Yesterday I wrote about my #phdchat twitter corpus, but today I got further in my reading and I decided I can’t use it. My project involves replicating Antonio Rico-Sulayes’s work, so I spent the morning reading his 2012 dissertation, “Quantitative authorship attribution of users of Mexican drug dealing related online forums.” I was taking notes on methods — feature reduction techniques, classification algorithms — but what I hadn’t realized is how important it is that he used Spanish-language data. If I use English data like #phdchat, then I can’t really say I’m replicating his methods. (For example, one of the features he tags is multi-word prepositions like después de, “after.”)
So I’ve been hunting around for a hashtag I could search on that would give me a list of people who tweet in Spanish about similar topics. I did a little googling, and I also asked the hive mind:
Anyone know a recurring twitter chat hashtag, like #phdchat, that is used by Spanish-language tweeters?

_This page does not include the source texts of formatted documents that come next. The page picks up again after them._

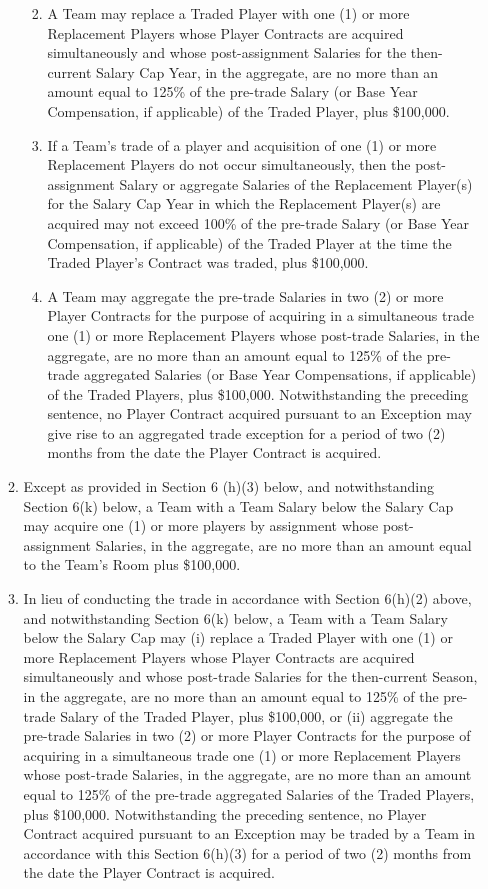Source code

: \documentclass[
]{book}
\providecommand{\tightlist}{%
  \setlength{\itemsep}{0pt}\setlength{\parskip}{0pt}}
\begin{document}
\begin{enumerate}
\begin{enumerate}
    \begin{enumerate}
    \def\labelenumiii{(\roman{enumiii})}
    \tightlist
    \item
      A Team may replace a Traded Player with one (1) or more Replacement Players whose Player Contracts are acquired simultaneously and whose post-assignment Salaries for the then-current Salary Cap Year, in the aggregate, are no more than an amount equal to 125\% of the pre-trade Salary (or Base Year Compensation, if applicable) of the Traded Player, plus \$100,000.
    \item
      If a Team's trade of a player and acquisition of one (1) or more Replacement Players do not occur simultaneously, then the post-assignment Salary or aggregate Salaries of the Replacement Player(s) for the Salary Cap Year in which the Replacement Player(s) are acquired may not exceed 100\% of the pre-trade Salary (or Base Year Compensation, if applicable) of the Traded Player at the time the Traded Player's Contract was traded, plus \$100,000.
    \item
      A Team may aggregate the pre-trade Salaries in two (2) or more Player Contracts for the purpose of acquiring in a simultaneous trade one (1) or more Replacement Players whose post-trade Salaries, in the aggregate, are no more than an amount equal to 125\% of the pre-trade aggregated Salaries (or Base Year Compensations, if applicable) of the Traded Players, plus \$100,000. Notwithstanding the preceding sentence, no Player Contract acquired pursuant to an Exception may give rise to an aggregated trade exception for a period of two (2) months from the date the Player Contract is acquired.
    \end{enumerate}
  \item
    Except as provided in Section 6 (h)(3) below, and notwithstanding Section 6(k) below, a Team with a Team Salary below the Salary Cap may acquire one (1) or more players by assignment whose post-assignment Salaries, in the aggregate, are no more than an amount equal to the Team's Room plus \$100,000.
  \item
    In lieu of conducting the trade in accordance with Section 6(h)(2) above, and notwithstanding Section 6(k) below, a Team with a Team Salary below the Salary Cap may (i) replace a Traded Player with one (1) or more Replacement Players whose Player Contracts are acquired simultaneously and whose post-trade Salaries for the then-current Season, in the aggregate, are no more than an amount equal to 125\% of the pre-trade Salary of the Traded Player, plus \$100,000, or (ii) aggregate the pre-trade Salaries in two (2) or more Player Contracts for the purpose of acquiring in a simultaneous trade one (1) or more Replacement Players whose post-trade Salaries, in the aggregate, are no more than an amount equal to 125\% of the pre-trade aggregated Salaries of the Traded Players, plus \$100,000. Notwithstanding the preceding sentence, no Player Contract acquired pursuant to an Exception may be traded by a Team in accordance with this Section 6(h)(3) for a period of two (2) months from the date the Player Contract is acquired.

\end{enumerate}
\end{enumerate}
\end{document}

— Daniel Ginsberg (@NemaVeze) April 18, 2013
I got a lot of responses, but mainly they’re hashtag games like #SiHarryPotterFueraMexicano rather than recurring interest groups like #phdchat. Maybe tomorrow I’ll see what I can do with #mamastuiteras. I like the idea of reading a study that used drug-dealing related forum posts, and replicating it with data from mommy bloggers.